Rex Stout - Nero Wolfe 20 - Prisoner's Base Page 2
“That won’t do,” I objected. “Hotels and rooming houses have to know names. We can make one up for you. How would Lizzie Borden do?”
She reacted to that crack as she had to the Coke and rum—she flushed a little. “You think it’s funny?” she inquired.
I was firm. “So far,” I declared, “the over-all effect is comical. You aren’t going to tell us your name?”
“No.”
“Or where you live? Anything at all?”
“No.”
“Have you committed a crime or been accessory to one? Are you a fugitive from justice?”
“No.”
“Prove it.”
“That’s silly! I don’t have to prove it!”
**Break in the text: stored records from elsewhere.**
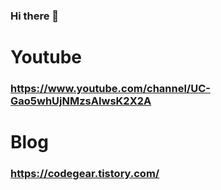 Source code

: ### Hi there 👋

# Youtube
### https://www.youtube.com/channel/UC-Gao5whUjNMzsAIwsK2X2A

# Blog
### https://codegear.tistory.com/

<!--
**CodeGearGit/CodeGearGit** is a ✨ _special_ ✨ repository because its `README.md` (this file) appears on your GitHub profile.

Here are some ideas to get you started:

- 🔭 I’m currently working on ...
- 🌱 I’m currently learning ...
- 👯 I’m looking to collaborate on ...
- 🤔 I’m looking for help with ...
- 💬 Ask me about ...
- 📫 How to reach me: ...
- 😄 Pronouns: ...
- ⚡ Fun fact: ...
-->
“You do if you expect to get bed and board here. We’re particular. Altogether four murderers have slept in the south room—the last one was a Mrs. Floyd Whitten, some three years ago. And I am personally interested, since that room is on the same floor as mine.” I shook my head regretfully. “Under the circumstances, there’s no point in continuing the chinning, which is a pity, since I have nothing special to do and you are by no means a scarecrow, but unless you see fit to open up—”
I stopped short because it suddenly struck me that in any case I could do better than shoo her out. Even if she couldn’t be cast as a client, I could still use her.
I looked at her. “I don’t know,” I said doubtfully. “Tell me your name.”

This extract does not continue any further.